* **DATA EXTRACTS**
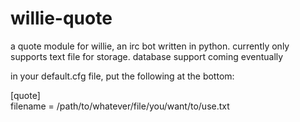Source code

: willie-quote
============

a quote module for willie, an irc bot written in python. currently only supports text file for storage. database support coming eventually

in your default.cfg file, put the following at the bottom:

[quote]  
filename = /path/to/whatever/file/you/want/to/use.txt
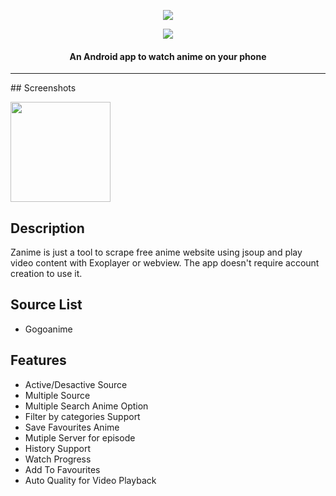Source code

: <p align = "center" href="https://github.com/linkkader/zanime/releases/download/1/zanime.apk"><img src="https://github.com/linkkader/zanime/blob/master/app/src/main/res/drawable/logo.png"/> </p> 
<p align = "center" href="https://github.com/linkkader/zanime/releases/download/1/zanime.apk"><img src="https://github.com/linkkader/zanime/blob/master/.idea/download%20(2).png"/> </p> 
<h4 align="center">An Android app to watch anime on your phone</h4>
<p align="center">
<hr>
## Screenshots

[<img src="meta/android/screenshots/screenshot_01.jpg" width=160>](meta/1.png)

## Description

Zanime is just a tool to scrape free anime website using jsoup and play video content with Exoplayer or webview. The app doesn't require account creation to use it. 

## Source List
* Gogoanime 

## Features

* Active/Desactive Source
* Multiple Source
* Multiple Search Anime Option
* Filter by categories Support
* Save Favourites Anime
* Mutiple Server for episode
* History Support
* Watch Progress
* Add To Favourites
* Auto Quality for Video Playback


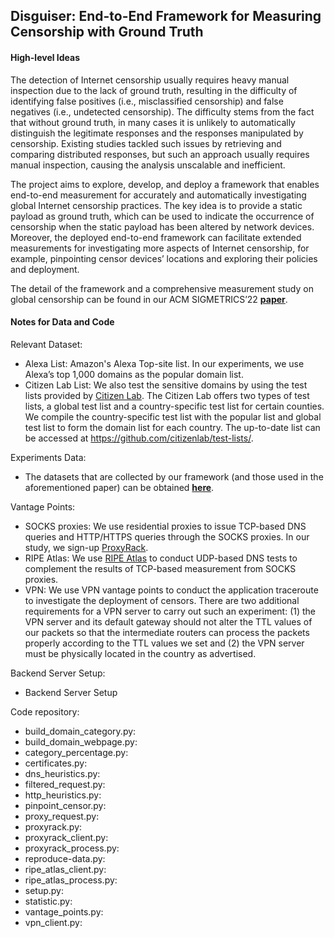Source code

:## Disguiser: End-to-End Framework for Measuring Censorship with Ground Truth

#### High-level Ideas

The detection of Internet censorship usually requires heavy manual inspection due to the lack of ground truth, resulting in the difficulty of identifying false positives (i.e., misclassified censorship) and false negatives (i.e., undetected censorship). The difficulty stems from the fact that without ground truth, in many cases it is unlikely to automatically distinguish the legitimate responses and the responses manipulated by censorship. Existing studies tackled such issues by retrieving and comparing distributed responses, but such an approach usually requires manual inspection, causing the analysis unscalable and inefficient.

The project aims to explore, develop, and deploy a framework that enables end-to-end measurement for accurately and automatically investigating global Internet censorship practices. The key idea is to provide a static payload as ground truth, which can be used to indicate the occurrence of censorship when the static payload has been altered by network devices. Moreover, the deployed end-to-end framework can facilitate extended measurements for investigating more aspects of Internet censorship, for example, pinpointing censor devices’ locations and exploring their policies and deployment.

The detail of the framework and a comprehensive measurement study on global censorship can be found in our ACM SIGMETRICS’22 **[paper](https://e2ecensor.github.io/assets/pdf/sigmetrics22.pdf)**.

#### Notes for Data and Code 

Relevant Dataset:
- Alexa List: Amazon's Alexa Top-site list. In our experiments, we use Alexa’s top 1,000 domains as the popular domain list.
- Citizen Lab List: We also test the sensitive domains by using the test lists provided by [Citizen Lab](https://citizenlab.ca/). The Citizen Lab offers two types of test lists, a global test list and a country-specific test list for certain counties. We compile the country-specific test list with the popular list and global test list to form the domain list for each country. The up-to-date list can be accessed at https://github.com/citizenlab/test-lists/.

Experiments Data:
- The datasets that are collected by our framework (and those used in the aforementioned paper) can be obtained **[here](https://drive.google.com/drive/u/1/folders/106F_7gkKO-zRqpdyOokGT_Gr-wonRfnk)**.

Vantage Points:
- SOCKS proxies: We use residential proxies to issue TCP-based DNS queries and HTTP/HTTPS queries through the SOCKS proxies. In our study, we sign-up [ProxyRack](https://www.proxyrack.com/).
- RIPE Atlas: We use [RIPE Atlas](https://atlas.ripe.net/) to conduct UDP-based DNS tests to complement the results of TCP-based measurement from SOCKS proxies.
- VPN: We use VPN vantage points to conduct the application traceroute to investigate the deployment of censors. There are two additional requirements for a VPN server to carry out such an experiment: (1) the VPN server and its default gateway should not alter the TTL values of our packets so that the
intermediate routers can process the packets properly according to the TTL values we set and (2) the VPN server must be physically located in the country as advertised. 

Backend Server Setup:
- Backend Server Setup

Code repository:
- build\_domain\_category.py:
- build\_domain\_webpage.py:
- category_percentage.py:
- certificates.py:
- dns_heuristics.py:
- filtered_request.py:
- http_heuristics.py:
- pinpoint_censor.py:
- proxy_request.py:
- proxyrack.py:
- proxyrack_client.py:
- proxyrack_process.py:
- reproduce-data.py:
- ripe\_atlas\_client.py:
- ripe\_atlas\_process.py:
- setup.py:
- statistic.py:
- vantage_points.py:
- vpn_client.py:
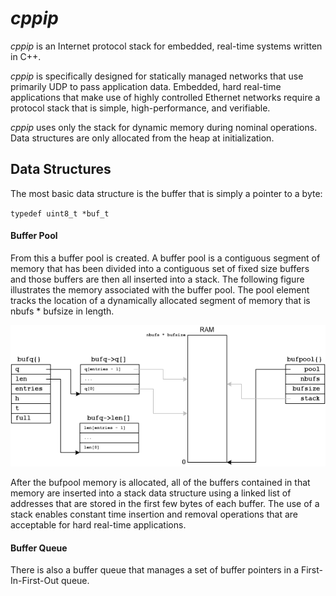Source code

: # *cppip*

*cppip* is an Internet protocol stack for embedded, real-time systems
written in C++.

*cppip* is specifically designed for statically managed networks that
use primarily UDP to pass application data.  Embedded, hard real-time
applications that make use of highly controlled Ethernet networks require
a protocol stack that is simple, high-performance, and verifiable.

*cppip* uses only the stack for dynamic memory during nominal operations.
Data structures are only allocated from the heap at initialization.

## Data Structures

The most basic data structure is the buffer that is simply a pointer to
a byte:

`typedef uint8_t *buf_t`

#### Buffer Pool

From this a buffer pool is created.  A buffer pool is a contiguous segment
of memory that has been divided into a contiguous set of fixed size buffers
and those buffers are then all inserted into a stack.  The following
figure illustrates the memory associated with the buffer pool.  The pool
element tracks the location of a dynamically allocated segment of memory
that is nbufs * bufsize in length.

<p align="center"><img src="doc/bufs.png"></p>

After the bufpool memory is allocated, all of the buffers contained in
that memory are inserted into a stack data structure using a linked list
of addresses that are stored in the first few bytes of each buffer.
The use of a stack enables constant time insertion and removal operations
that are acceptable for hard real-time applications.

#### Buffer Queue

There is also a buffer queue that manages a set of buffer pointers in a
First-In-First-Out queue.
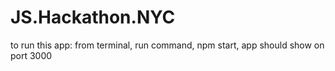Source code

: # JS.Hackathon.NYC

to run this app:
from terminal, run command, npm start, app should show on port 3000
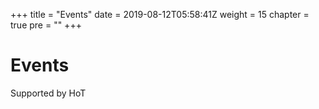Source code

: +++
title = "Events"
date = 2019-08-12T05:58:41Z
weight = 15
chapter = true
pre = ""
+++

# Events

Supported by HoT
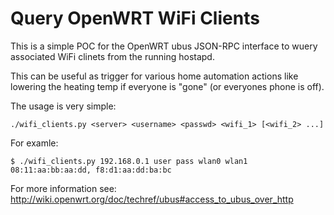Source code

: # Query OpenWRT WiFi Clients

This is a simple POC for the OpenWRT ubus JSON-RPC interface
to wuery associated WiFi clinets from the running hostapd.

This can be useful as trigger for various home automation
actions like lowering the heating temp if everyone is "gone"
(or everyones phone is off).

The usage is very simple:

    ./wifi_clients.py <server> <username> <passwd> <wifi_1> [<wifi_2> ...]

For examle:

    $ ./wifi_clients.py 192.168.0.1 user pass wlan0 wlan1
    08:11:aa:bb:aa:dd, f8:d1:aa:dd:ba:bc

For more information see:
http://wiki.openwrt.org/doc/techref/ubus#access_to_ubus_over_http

* **THE PROBLEM**
With the pictures omitted, reproduce the records in full and exactly.

* **EXERCISE OUTPUT**
Source code

: willie-quote
============

a quote module for willie, an irc bot written in python. currently only supports text file for storage. database support coming eventually

in your default.cfg file, put the following at the bottom:

[quote]  
filename = /path/to/whatever/file/you/want/to/use.txt
Source code

: <p align = "center" href="https://github.com/linkkader/zanime/releases/download/1/zanime.apk"><img src="https://github.com/linkkader/zanime/blob/master/app/src/main/res/drawable/logo.png"/> </p> 
<p align = "center" href="https://github.com/linkkader/zanime/releases/download/1/zanime.apk"><img src="https://github.com/linkkader/zanime/blob/master/.idea/download%20(2).png"/> </p> 
<h4 align="center">An Android app to watch anime on your phone</h4>
<p align="center">
<hr>
## Screenshots

[<img src="meta/android/screenshots/screenshot_01.jpg" width=160>](meta/1.png)

## Description

Zanime is just a tool to scrape free anime website using jsoup and play video content with Exoplayer or webview. The app doesn't require account creation to use it. 

## Source List
* Gogoanime 

## Features

* Active/Desactive Source
* Multiple Source
* Multiple Search Anime Option
* Filter by categories Support
* Save Favourites Anime
* Mutiple Server for episode
* History Support
* Watch Progress
* Add To Favourites
* Auto Quality for Video Playback


Source code

:## Disguiser: End-to-End Framework for Measuring Censorship with Ground Truth

#### High-level Ideas

The detection of Internet censorship usually requires heavy manual inspection due to the lack of ground truth, resulting in the difficulty of identifying false positives (i.e., misclassified censorship) and false negatives (i.e., undetected censorship). The difficulty stems from the fact that without ground truth, in many cases it is unlikely to automatically distinguish the legitimate responses and the responses manipulated by censorship. Existing studies tackled such issues by retrieving and comparing distributed responses, but such an approach usually requires manual inspection, causing the analysis unscalable and inefficient.

The project aims to explore, develop, and deploy a framework that enables end-to-end measurement for accurately and automatically investigating global Internet censorship practices. The key idea is to provide a static payload as ground truth, which can be used to indicate the occurrence of censorship when the static payload has been altered by network devices. Moreover, the deployed end-to-end framework can facilitate extended measurements for investigating more aspects of Internet censorship, for example, pinpointing censor devices’ locations and exploring their policies and deployment.

The detail of the framework and a comprehensive measurement study on global censorship can be found in our ACM SIGMETRICS’22 **[paper](https://e2ecensor.github.io/assets/pdf/sigmetrics22.pdf)**.

#### Notes for Data and Code 

Relevant Dataset:
- Alexa List: Amazon's Alexa Top-site list. In our experiments, we use Alexa’s top 1,000 domains as the popular domain list.
- Citizen Lab List: We also test the sensitive domains by using the test lists provided by [Citizen Lab](https://citizenlab.ca/). The Citizen Lab offers two types of test lists, a global test list and a country-specific test list for certain counties. We compile the country-specific test list with the popular list and global test list to form the domain list for each country. The up-to-date list can be accessed at https://github.com/citizenlab/test-lists/.

Experiments Data:
- The datasets that are collected by our framework (and those used in the aforementioned paper) can be obtained **[here](https://drive.google.com/drive/u/1/folders/106F_7gkKO-zRqpdyOokGT_Gr-wonRfnk)**.

Vantage Points:
- SOCKS proxies: We use residential proxies to issue TCP-based DNS queries and HTTP/HTTPS queries through the SOCKS proxies. In our study, we sign-up [ProxyRack](https://www.proxyrack.com/).
- RIPE Atlas: We use [RIPE Atlas](https://atlas.ripe.net/) to conduct UDP-based DNS tests to complement the results of TCP-based measurement from SOCKS proxies.
- VPN: We use VPN vantage points to conduct the application traceroute to investigate the deployment of censors. There are two additional requirements for a VPN server to carry out such an experiment: (1) the VPN server and its default gateway should not alter the TTL values of our packets so that the
intermediate routers can process the packets properly according to the TTL values we set and (2) the VPN server must be physically located in the country as advertised. 

Backend Server Setup:
- Backend Server Setup

Code repository:
- build\_domain\_category.py:
- build\_domain\_webpage.py:
- category_percentage.py:
- certificates.py:
- dns_heuristics.py:
- filtered_request.py:
- http_heuristics.py:
- pinpoint_censor.py:
- proxy_request.py:
- proxyrack.py:
- proxyrack_client.py:
- proxyrack_process.py:
- reproduce-data.py:
- ripe\_atlas\_client.py:
- ripe\_atlas\_process.py:
- setup.py:
- statistic.py:
- vantage_points.py:
- vpn_client.py:
Source code

: # *cppip*

*cppip* is an Internet protocol stack for embedded, real-time systems
written in C++.

*cppip* is specifically designed for statically managed networks that
use primarily UDP to pass application data.  Embedded, hard real-time
applications that make use of highly controlled Ethernet networks require
a protocol stack that is simple, high-performance, and verifiable.

*cppip* uses only the stack for dynamic memory during nominal operations.
Data structures are only allocated from the heap at initialization.

## Data Structures

The most basic data structure is the buffer that is simply a pointer to
a byte:

`typedef uint8_t *buf_t`

#### Buffer Pool

From this a buffer pool is created.  A buffer pool is a contiguous segment
of memory that has been divided into a contiguous set of fixed size buffers
and those buffers are then all inserted into a stack.  The following
figure illustrates the memory associated with the buffer pool.  The pool
element tracks the location of a dynamically allocated segment of memory
that is nbufs * bufsize in length.

<p align="center"><img src="doc/bufs.png"></p>

After the bufpool memory is allocated, all of the buffers contained in
that memory are inserted into a stack data structure using a linked list
of addresses that are stored in the first few bytes of each buffer.
The use of a stack enables constant time insertion and removal operations
that are acceptable for hard real-time applications.

#### Buffer Queue

There is also a buffer queue that manages a set of buffer pointers in a
First-In-First-Out queue.
Source code

: # JS.Hackathon.NYC

to run this app:
from terminal, run command, npm start, app should show on port 3000
Source code

: +++
title = "Events"
date = 2019-08-12T05:58:41Z
weight = 15
chapter = true
pre = ""
+++

# Events

Supported by HoT
Source code

: # Query OpenWRT WiFi Clients

This is a simple POC for the OpenWRT ubus JSON-RPC interface
to wuery associated WiFi clinets from the running hostapd.

This can be useful as trigger for various home automation
actions like lowering the heating temp if everyone is "gone"
(or everyones phone is off).

The usage is very simple:

    ./wifi_clients.py <server> <username> <passwd> <wifi_1> [<wifi_2> ...]

For examle:

    $ ./wifi_clients.py 192.168.0.1 user pass wlan0 wlan1
    08:11:aa:bb:aa:dd, f8:d1:aa:dd:ba:bc

For more information see:
http://wiki.openwrt.org/doc/techref/ubus#access_to_ubus_over_http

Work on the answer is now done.